The oncologist called: the results from an extensive blood analysis came in. I was on the cusp of having Von Willebrand disease, an asymptomatic coagulation disorder - nothing dangerous. This would explain my nosebleeds. But what about the blood in my...?
Finally the biopsy day came: I had to take the entire day off. I was given a Valium and a Percocet prior to going. Chris took the morning off to be with me, and to drive my high-as-a-kite ass there and back.
It hurt! Like a mother_____! And that was with drugs. It felt like someone went up inside me, grabbed a hold of my prostate with their fist and then squeezed. Then just as it cramped into the worse Charlie horse you could imagine…12 long needles, up the butt...one... at... a...time.

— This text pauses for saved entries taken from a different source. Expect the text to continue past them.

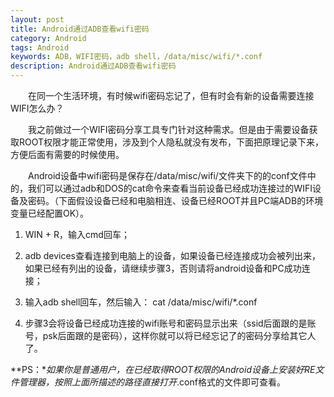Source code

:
 ```yaml
---
layout: post
title: Android通过ADB查看wifi密码
category: Android
tags: Android
keywords: ADB，WIFI密码，adb shell，/data/misc/wifi/*.conf
description: Android通过ADB查看wifi密码
---
```


&emsp;&emsp;在同一个生活环境，有时候wifi密码忘记了，但有时会有新的设备需要连接WIFI怎么办？

&emsp;&emsp;我之前做过一个WIFI密码分享工具专门针对这种需求。但是由于需要设备获取ROOT权限才能正常使用，涉及到个人隐私就没有发布，下面把原理记录下来，方便后面有需要的时候使用。

&emsp;&emsp;Android设备中wifi密码是保存在/data/misc/wifi/文件夹下的的conf文件中的，我们可以通过adb和DOS的cat命令来查看当前设备已经成功连接过的WIFI设备及密码。（下面假设设备已经和电脑相连、设备已经ROOT并且PC端ADB的环境变量已经配置OK）。

1. WIN + R，输入cmd回车；

2. adb devices查看连接到电脑上的设备，如果设备已经连接成功会被列出来，如果已经有列出的设备，请继续步骤3，否则请将android设备和PC成功连接；

3. 输入adb shell回车，然后输入：
	cat /data/misc/wifi/*.conf

4. 步骤3会将设备已经成功连接的wifi账号和密码显示出来（ssid后面跟的是账号，psk后面跟的是密码），这样你就可以将已经忘记了的密码分享给其它人了。

**PS：**如果你是普通用户，在已经取得ROOT权限的Android设备上安装好RE文件管理器，按照上面所描述的路径直接打开*.conf格式的文件即可查看。
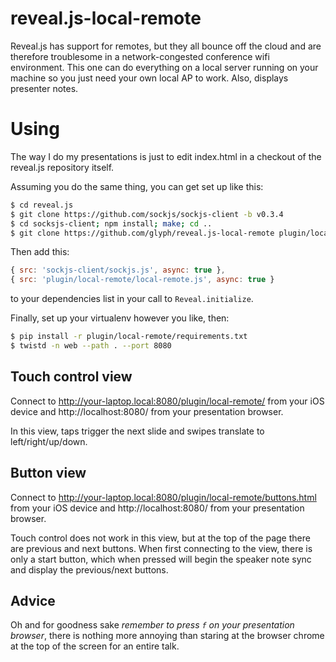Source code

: reveal.js-local-remote
======================

Reveal.js has support for remotes, but they all bounce off the cloud and are therefore troublesome in a network-congested conference wifi environment. This one can do everything on a local server running on your machine so you just need your own local AP to work.  Also, displays presenter notes.

Using
=====

The way I do my presentations is just to edit index.html in a checkout of the reveal.js repository itself.

Assuming you do the same thing, you can get set up like this:

```bash
$ cd reveal.js
$ git clone https://github.com/sockjs/sockjs-client -b v0.3.4
$ cd socksjs-client; npm install; make; cd ..
$ git clone https://github.com/glyph/reveal.js-local-remote plugin/local-remote
```

Then add this:

```js
{ src: 'sockjs-client/sockjs.js', async: true },
{ src: 'plugin/local-remote/local-remote.js', async: true }
```

to your dependencies list in your call to `Reveal.initialize`.

Finally, set up your virtualenv however you like, then:

```bash
$ pip install -r plugin/local-remote/requirements.txt
$ twistd -n web --path . --port 8080
```

## Touch control view
Connect to http://your-laptop.local:8080/plugin/local-remote/ from your iOS device and http://localhost:8080/ from your presentation browser.

In this view, taps trigger the next slide and swipes translate to left/right/up/down.

## Button view
Connect to http://your-laptop.local:8080/plugin/local-remote/buttons.html from your iOS device and http://localhost:8080/ from your presentation browser.

Touch control does not work in this view, but at the top of the page there are previous and next buttons.  When first connecting to the view, there is only a start button, which when pressed will begin the speaker note sync and display the previous/next buttons.

## Advice
Oh and for goodness sake *remember to press `f` on your presentation browser*, there is nothing more annoying than staring at the browser chrome at the top of the screen for an entire talk.
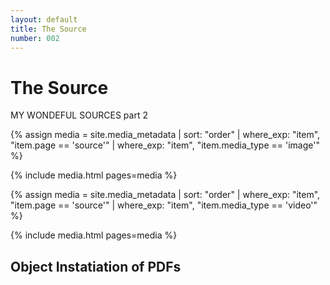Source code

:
 ```yaml
---
layout: default
title: The Source
number: 002
---
```


# The Source

MY WONDEFUL SOURCES part 2
<!-- <iframe width="420" height="315" src="https://www.youtube.com/watch?v=EmSrQCDsMv4&t=1282s&ab_channel=BillRaymond" frameborder="0" ></iframe> -->

{% assign media = site.media_metadata | sort: "order" | where_exp: "item", "item.page == 'source'" | where_exp: "item", "item.media_type == 'image'" %}

{% include media.html pages=media %}

{% assign media = site.media_metadata | sort: "order" | where_exp: "item", "item.page == 'source'" | where_exp: "item", "item.media_type == 'video'" %}

{% include media.html pages=media %}

## Object Instatiation of PDFs
<object data="media_files/pdfs/newspaper1942.pdf" width="1000" height="1500" type="application/pdf"></object>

"How you doing Mr. Bettencourt?"
"Ar-argh," was all I could get out. I was biting my sweatshirt. Tears and drool spotted the table's paper lining.
The medical assistant, a tall guy in green scrubs and a goatee, began to describe to my doctor what he was seeing through the scope. "Calcification, look here. This is what you were feeling on the right side of the prostate."
Some sort of calcification...isn't that what my primary care originally said it was?
Promising yet not conclusive.
Waiting once more, this time for the results. Another full week.
Lastly the day had come: I had an afternoon lunch time appointment with him. I slotted the rest of the afternoon to be off, just in case the news was bad. I wouldn't be able to go back.
Chris met up with me. We held hands in the examining room waiting, once again. Chris, with his new iPhone, fiddled around to find something to calm me down. Knowing I like Bette Midler, he thought he'd find a song on Pandora to comfort me. However, the app selected The Rose. It just didn't seem appropriate. The volume was on full blast. He couldn't figure out how to shut it off.
"And the soul afraid of dyin'
That never learns to live."
Here I am waiting to get news whether or not I'm dying and I'm hearing one of the saddest songs in recorded history.
Finally the door burst open. It was the doctor. The first words out his mouth were, "you're fine!"
I couldn't comprehend. I was still pissed about hearing The Rose which Chris had finally been able to mute.
The doctor went on, "no need to pussy foot around with hellos and delay any further. Your results are good."
"What?" My neurons were still trying to process.
"No cancer," he explained.
Chris gave a smile. And we then sat listening to Dr. Geffin going over some multi-page analysis.
While he mumbled on about testing scenarios and benign this and benign that and calcified ejaculatory ducts. I thanked God. I was truly grateful (and still am) for having a wonderful life.
I wasn't dying, not now anyway. Maybe I will live to be 80 or 90 or even 100.
Waking out of there, I knew life to be so much better than it had been just the month before.